Covid-19: des réanimateurs font état de tensions accrues avec les familles des patients

Dans un service de réanimation avec un patient malade du Covid-19, à l'hôpital d'Avicenne à Bobigny, près de Paris, le 8 février 2021 - BERTRAND GUAY © 2019 AFP
4548 patients sont en réanimation en France pour des cas de Covid-19, selon le dernier bilan des autorités sanitaires lundi soir. Un chiffre en hausse depuis plusieurs semaines maintenant, devenu particulièrement alarmant dans certaines zones, comme l'Île-de-France, où le taux d'occupation des lits a dépassé les 100%.
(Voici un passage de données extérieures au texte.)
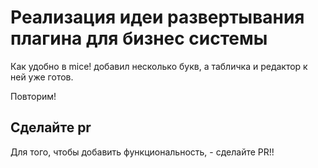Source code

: # Реализация идеи развертывания плагина для бизнес системы

Как удобно в mice! добавил несколько букв, а табличка и редактор к ней уже готов.

Повторим!

## Сделайте pr

Для того, чтобы добавить функциональность, - сделайте PR!!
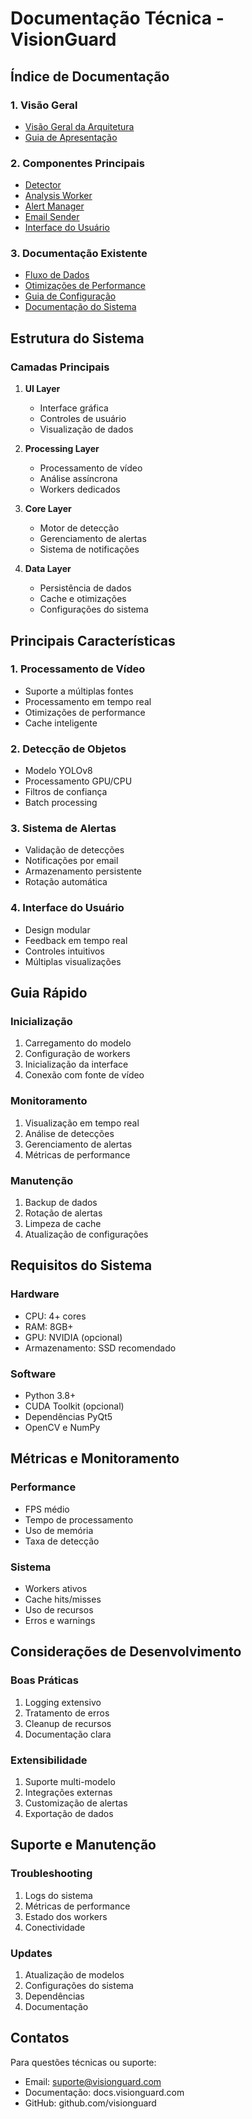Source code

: # Documentação Técnica - VisionGuard

## Índice de Documentação

### 1. Visão Geral
- [Visão Geral da Arquitetura](architecture_overview.md)
- [Guia de Apresentação](presentation_guide.md)

### 2. Componentes Principais
- [Detector](components/detector.md)
- [Analysis Worker](components/analysis_worker.md)
- [Alert Manager](components/alert_manager.md)
- [Email Sender](components/email_sender.md)
- [Interface do Usuário](components/user_interface.md)

### 3. Documentação Existente
- [Fluxo de Dados](data_flow.md)
- [Otimizações de Performance](performance_optimizations.md)
- [Guia de Configuração](configuration_guide.md)
- [Documentação do Sistema](system_documentation.md)

## Estrutura do Sistema

### Camadas Principais
1. **UI Layer**
   - Interface gráfica
   - Controles de usuário
   - Visualização de dados

2. **Processing Layer**
   - Processamento de vídeo
   - Análise assíncrona
   - Workers dedicados

3. **Core Layer**
   - Motor de detecção
   - Gerenciamento de alertas
   - Sistema de notificações

4. **Data Layer**
   - Persistência de dados
   - Cache e otimizações
   - Configurações do sistema

## Principais Características

### 1. Processamento de Vídeo
- Suporte a múltiplas fontes
- Processamento em tempo real
- Otimizações de performance
- Cache inteligente

### 2. Detecção de Objetos
- Modelo YOLOv8
- Processamento GPU/CPU
- Filtros de confiança
- Batch processing

### 3. Sistema de Alertas
- Validação de detecções
- Notificações por email
- Armazenamento persistente
- Rotação automática

### 4. Interface do Usuário
- Design modular
- Feedback em tempo real
- Controles intuitivos
- Múltiplas visualizações

## Guia Rápido

### Inicialização
1. Carregamento do modelo
2. Configuração de workers
3. Inicialização da interface
4. Conexão com fonte de vídeo

### Monitoramento
1. Visualização em tempo real
2. Análise de detecções
3. Gerenciamento de alertas
4. Métricas de performance

### Manutenção
1. Backup de dados
2. Rotação de alertas
3. Limpeza de cache
4. Atualização de configurações

## Requisitos do Sistema

### Hardware
- CPU: 4+ cores
- RAM: 8GB+
- GPU: NVIDIA (opcional)
- Armazenamento: SSD recomendado

### Software
- Python 3.8+
- CUDA Toolkit (opcional)
- Dependências PyQt5
- OpenCV e NumPy

## Métricas e Monitoramento

### Performance
- FPS médio
- Tempo de processamento
- Uso de memória
- Taxa de detecção

### Sistema
- Workers ativos
- Cache hits/misses
- Uso de recursos
- Erros e warnings

## Considerações de Desenvolvimento

### Boas Práticas
1. Logging extensivo
2. Tratamento de erros
3. Cleanup de recursos
4. Documentação clara

### Extensibilidade
1. Suporte multi-modelo
2. Integrações externas
3. Customização de alertas
4. Exportação de dados

## Suporte e Manutenção

### Troubleshooting
1. Logs do sistema
2. Métricas de performance
3. Estado dos workers
4. Conectividade

### Updates
1. Atualização de modelos
2. Configurações do sistema
3. Dependências
4. Documentação

## Contatos

Para questões técnicas ou suporte:
- Email: suporte@visionguard.com
- Documentação: docs.visionguard.com
- GitHub: github.com/visionguard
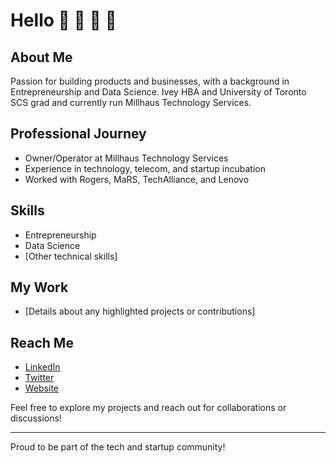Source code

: # Hello 👋 👋 👋 👋

## About Me
Passion for building products and businesses, with a background in Entrepreneurship and Data Science. Ivey HBA and University of Toronto SCS grad and currently run Millhaus Technology Services.

## Professional Journey
- Owner/Operator at Millhaus Technology Services
- Experience in technology, telecom, and startup incubation
- Worked with Rogers, MaRS, TechAlliance, and Lenovo

## Skills
- Entrepreneurship
- Data Science
- [Other technical skills]

## My Work
- [Details about any highlighted projects or contributions]

## Reach Me
- [LinkedIn ](https://linkedin.com/in/alecjmiller)
- [Twitter ](https://x.com/gener8ive)
- [Website ](https://mgd1984.github.io/personal-site)

Feel free to explore my projects and reach out for collaborations or discussions!

---

Proud to be part of the tech and startup community!
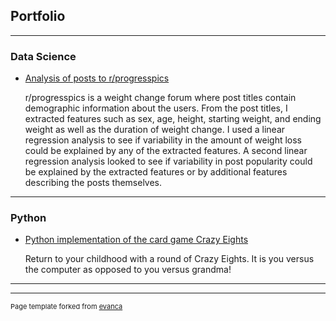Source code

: ## Portfolio

---

### Data Science

- [Analysis of posts to r/progresspics](https://github.com/rhinophylla/r_progesspics)

  r/progresspics is a weight change forum where post titles contain demographic information about the users. From the post 
  titles, I extracted features such as sex, age, height, starting weight, and ending weight as well as the duration of weight
  change. I used a linear regression analysis to see if variability in the amount of weight loss could be explained by any
  of the extracted features.  A second linear regression analysis looked to see if variability in post popularity could be
  explained by the extracted features or by additional features describing the posts themselves.  
  
---

### Python

- [Python implementation of the card game Crazy Eights](https://github.com/rhinophylla/Crazy_Eights)

  Return to your childhood with a round of Crazy Eights.  It is you versus the computer as opposed to you versus grandma! 

---




---
<p style="font-size:11px">Page template forked from <a href="https://github.com/evanca/quick-portfolio">evanca</a></p>
<!-- Remove above link if you don't want to attibute -->
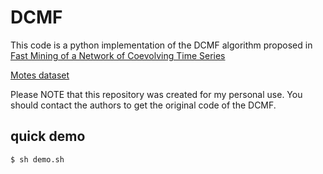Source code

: # DCMF

This code is a python implementation of the DCMF algorithm proposed in
[Fast Mining of a Network of Coevolving Time Series](http://ycai.ws.gc.cuny.edu/files/2015/03/NoT_sdm15.pdf)

[Motes dataset](http://db.csail.mit.edu/labdata/labdata.html)

Please NOTE that this repository was created for my personal use.
You should contact the authors to get the original code of the DCMF.

## quick demo

`$ sh demo.sh`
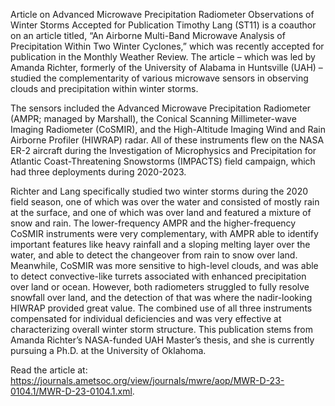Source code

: Article on Advanced Microwave Precipitation Radiometer Observations of Winter Storms Accepted for Publication 
 Timothy Lang (ST11) is a coauthor on an article titled, “An Airborne Multi-Band Microwave Analysis of Precipitation Within Two Winter Cyclones,” which was recently accepted for publication in the Monthly Weather Review. The article – which was led by Amanda Richter, formerly of the University of Alabama in Huntsville (UAH) – studied the complementarity of various microwave sensors in observing clouds and precipitation within winter storms.

The sensors included the Advanced Microwave Precipitation Radiometer (AMPR; managed by Marshall), the Conical Scanning Millimeter-wave Imaging Radiometer (CoSMIR), and the High-Altitude Imaging Wind and Rain Airborne Profiler (HIWRAP) radar. All of these instruments flew on the NASA ER-2 aircraft during the Investigation of Microphysics and Precipitation for Atlantic Coast-Threatening Snowstorms (IMPACTS) field campaign, which had three deployments during 2020-2023.

Richter and Lang specifically studied two winter storms during the 2020 field season, one of which was over the water and consisted of mostly rain at the surface, and one of which was over land and featured a mixture of snow and rain. The lower-frequency AMPR and the higher-frequency CoSMIR instruments were very complementary, with AMPR able to identify important features like heavy rainfall and a sloping melting layer over the water, and able to detect the changeover from rain to snow over land. Meanwhile, CoSMIR was more sensitive to high-level clouds, and was able to detect convective-like turrets associated with enhanced precipitation over land or ocean. However, both radiometers struggled to fully resolve snowfall over land, and the detection of that was where the nadir-looking HIWRAP provided great value. The combined use of all three instruments compensated for individual deficiencies and was very effective at characterizing overall winter storm structure. This publication stems from Amanda Richter’s NASA-funded UAH Master’s thesis, and she is currently pursuing a Ph.D. at the University of Oklahoma.

Read the article at: https://journals.ametsoc.org/view/journals/mwre/aop/MWR-D-23-0104.1/MWR-D-23-0104.1.xml.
Outre les nouvelles mesures de restriction visant à faire diminuer l'épidémie, l'Agence Régionale de Santé francilienne a demandé la déprogrammation de 40% des actes chirurgicaux afin de laisser la place aux patients Covid-19, et des transferts de malades vers d'autres régions, moins touchées, ont commencé. Mais contrairement à la première vague, il y a un an, les patients éligibles à ces déplacements sanitaires sont beaucoup moins nombreux. En cause notamment, le refus des familles des malades, qui font parfois éclater leur colère.
Le refus des transferts par les familles
Deux trains auraient ainsi dû quitter la semaine dernière la région parisienne avec à leur bord jusqu'à 80 patients Covid dans un état grave, mais ils ont été annulés, faute de malades. En cause, les critères de sélection des patients - le malade doit présenter un état intermédiaire: ni trop préoccupant, ni trop rassurant - mais aussi le refus des familles.
À l'hôpital Lariboisière (Paris), l'accord de transfert a été demandé aux familles pour deux patients, les deux ont refusé, explique à BFMTV.com Bruno Megarbane, chef du service de réanimation de l'établissement. "On a demandé à une dizaine de familles, une seule a accepté", déclare de son côté Yves Cohen, à la tête du service de réanimation de l'hôpital Avicenne (Seine-Saint-Denis).
"Le problème, c'est qu'il n'y a aucune possibilité de transferts sanitaires de malades vers d'autres régions. Ils sont systématiquement refusés par les familles", raconte également au Parisien Jean-François Timsit, chef du service de réanimation de l’hôpital Bichat (Paris).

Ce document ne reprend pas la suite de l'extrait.